Requirement: Your answer should be every line with the word "UkraineCrisis", copied from the data below.

....

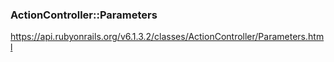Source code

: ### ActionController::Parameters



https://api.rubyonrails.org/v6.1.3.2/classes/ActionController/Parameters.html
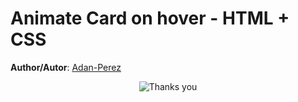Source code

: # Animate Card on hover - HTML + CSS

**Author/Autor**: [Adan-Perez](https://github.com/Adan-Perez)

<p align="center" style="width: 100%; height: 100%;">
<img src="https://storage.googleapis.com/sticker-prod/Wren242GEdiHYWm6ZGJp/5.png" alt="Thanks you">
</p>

....

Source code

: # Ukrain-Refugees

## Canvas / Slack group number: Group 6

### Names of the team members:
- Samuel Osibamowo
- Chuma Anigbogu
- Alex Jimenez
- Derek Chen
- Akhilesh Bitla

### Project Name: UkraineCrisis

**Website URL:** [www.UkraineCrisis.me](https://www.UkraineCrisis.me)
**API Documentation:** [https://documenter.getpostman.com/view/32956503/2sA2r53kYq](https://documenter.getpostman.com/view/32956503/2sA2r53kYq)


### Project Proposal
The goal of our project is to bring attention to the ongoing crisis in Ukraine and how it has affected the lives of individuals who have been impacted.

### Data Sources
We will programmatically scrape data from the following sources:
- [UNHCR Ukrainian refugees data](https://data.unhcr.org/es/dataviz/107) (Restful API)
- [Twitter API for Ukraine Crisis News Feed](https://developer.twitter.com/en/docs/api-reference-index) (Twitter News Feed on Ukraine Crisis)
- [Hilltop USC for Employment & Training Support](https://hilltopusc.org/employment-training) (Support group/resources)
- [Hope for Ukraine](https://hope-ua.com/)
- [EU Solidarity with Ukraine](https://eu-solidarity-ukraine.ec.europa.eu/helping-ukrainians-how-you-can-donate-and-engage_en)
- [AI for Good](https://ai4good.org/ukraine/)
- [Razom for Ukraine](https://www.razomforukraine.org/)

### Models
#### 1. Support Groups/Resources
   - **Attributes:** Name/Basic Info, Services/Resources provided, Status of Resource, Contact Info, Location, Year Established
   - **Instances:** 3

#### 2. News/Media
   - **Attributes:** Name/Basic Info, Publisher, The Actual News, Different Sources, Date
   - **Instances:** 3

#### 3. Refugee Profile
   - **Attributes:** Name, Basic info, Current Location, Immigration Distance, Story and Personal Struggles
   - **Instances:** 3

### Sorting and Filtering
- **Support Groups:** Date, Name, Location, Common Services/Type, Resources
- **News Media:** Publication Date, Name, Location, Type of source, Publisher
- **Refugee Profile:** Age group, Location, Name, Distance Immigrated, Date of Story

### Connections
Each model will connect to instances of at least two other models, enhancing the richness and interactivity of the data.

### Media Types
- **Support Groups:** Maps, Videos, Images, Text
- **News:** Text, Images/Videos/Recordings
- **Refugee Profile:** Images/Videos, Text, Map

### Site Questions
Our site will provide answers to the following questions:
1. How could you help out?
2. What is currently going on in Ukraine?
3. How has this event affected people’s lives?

....

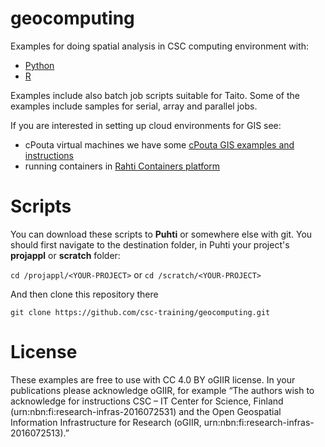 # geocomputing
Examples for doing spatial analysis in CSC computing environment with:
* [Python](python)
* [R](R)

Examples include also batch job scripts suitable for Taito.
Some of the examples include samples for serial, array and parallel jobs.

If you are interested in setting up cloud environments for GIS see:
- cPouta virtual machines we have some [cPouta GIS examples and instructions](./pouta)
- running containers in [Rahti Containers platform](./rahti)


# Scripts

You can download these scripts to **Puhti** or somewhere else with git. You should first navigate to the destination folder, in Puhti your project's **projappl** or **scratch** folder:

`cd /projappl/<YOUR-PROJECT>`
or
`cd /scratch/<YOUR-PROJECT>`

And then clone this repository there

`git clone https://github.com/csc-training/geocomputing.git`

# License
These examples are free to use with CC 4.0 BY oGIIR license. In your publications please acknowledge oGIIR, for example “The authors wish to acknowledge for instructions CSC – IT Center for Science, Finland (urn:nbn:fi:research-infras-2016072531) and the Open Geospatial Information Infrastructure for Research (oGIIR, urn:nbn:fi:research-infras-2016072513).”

....

Expected answer:
### Project Name: UkraineCrisis
**Website URL:** [www.UkraineCrisis.me](https://www.UkraineCrisis.me)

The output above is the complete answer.